For the last 10 years work has progressed.
"We have gone all the way down to the plaster and fixed anything that needed to be fixed," Wyss said.
Once the walls were completed, the wallpaper was hung. For the first couple years choosing the right wallpaper was very important in restoring the home. Wyss said she often consulted with Bruns for period specific looking wallpaper.
Wyss said one of the hardest parts of the project was preparing the walls and hanging the wall paper.
"In the old houses everyone would paper their ceiling at least once a year because the stoves would blacken the paper," Wyss said.
Every room is wallpapered and restored to how the home looked when the Brady's lived there. Early 20th period electric lighting is also on display in every room as electricity was added to the home in the mid-1940s.

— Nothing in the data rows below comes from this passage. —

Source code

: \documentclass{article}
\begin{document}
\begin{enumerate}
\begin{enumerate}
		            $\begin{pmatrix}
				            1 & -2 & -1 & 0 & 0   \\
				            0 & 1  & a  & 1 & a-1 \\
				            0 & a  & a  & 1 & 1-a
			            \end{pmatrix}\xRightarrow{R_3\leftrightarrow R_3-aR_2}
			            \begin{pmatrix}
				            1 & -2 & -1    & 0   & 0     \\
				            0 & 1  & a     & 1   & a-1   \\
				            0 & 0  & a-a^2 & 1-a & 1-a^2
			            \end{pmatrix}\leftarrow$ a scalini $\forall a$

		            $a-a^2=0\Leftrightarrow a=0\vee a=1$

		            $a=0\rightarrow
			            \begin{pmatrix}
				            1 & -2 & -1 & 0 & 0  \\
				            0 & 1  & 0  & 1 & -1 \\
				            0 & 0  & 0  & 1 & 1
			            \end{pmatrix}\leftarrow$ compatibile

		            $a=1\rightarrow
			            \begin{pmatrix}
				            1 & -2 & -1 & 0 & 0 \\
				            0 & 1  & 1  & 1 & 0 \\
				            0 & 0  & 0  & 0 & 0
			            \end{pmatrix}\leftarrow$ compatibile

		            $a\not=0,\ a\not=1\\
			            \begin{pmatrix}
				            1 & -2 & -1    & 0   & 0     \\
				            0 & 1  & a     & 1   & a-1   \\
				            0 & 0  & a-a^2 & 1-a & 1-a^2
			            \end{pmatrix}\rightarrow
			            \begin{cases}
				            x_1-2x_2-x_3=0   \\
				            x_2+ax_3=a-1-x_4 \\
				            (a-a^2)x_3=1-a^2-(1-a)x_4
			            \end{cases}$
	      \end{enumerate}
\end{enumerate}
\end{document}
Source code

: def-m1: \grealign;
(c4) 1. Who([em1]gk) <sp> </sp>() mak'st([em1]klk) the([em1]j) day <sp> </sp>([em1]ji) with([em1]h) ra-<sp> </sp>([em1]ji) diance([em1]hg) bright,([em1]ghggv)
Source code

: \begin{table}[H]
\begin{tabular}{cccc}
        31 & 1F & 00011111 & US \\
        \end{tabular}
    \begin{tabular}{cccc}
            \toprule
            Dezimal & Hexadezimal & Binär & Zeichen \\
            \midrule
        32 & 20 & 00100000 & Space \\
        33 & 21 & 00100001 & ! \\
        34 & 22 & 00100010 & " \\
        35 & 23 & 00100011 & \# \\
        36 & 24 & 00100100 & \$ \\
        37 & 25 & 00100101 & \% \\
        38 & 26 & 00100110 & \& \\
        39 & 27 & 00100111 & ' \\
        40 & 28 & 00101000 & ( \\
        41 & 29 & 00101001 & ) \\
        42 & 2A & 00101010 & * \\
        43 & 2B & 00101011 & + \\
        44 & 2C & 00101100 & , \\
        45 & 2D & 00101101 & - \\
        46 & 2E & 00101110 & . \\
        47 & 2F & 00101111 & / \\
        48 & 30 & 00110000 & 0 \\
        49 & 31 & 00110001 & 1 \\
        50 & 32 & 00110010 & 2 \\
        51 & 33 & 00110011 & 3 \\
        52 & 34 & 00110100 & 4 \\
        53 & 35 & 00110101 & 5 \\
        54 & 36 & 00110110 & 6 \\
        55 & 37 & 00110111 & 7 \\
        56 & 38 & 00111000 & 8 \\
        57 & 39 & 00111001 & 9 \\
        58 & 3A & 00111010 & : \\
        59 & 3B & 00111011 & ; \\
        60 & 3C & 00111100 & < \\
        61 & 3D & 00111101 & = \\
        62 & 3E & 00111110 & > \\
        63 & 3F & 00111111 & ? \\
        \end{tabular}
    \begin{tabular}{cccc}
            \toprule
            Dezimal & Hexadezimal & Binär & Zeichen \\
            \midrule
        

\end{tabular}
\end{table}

They added the restoration effort is never complete and in addition, fundraising is key for repairs and up-keep for the house. The next step in the restoration will be restoring the back porch to its original form, which was used for cooling off in the summer and for preparing garden goods.
While there are many original items in the home, many MRVSEA members have either donated or loaned items to be on display in the home. These efforts are to educated individuals on the way of life of late 19th and early 20th century farm life.
We don't want the young children or adults of today to grow up and not forget how life was like back then," Bruns said.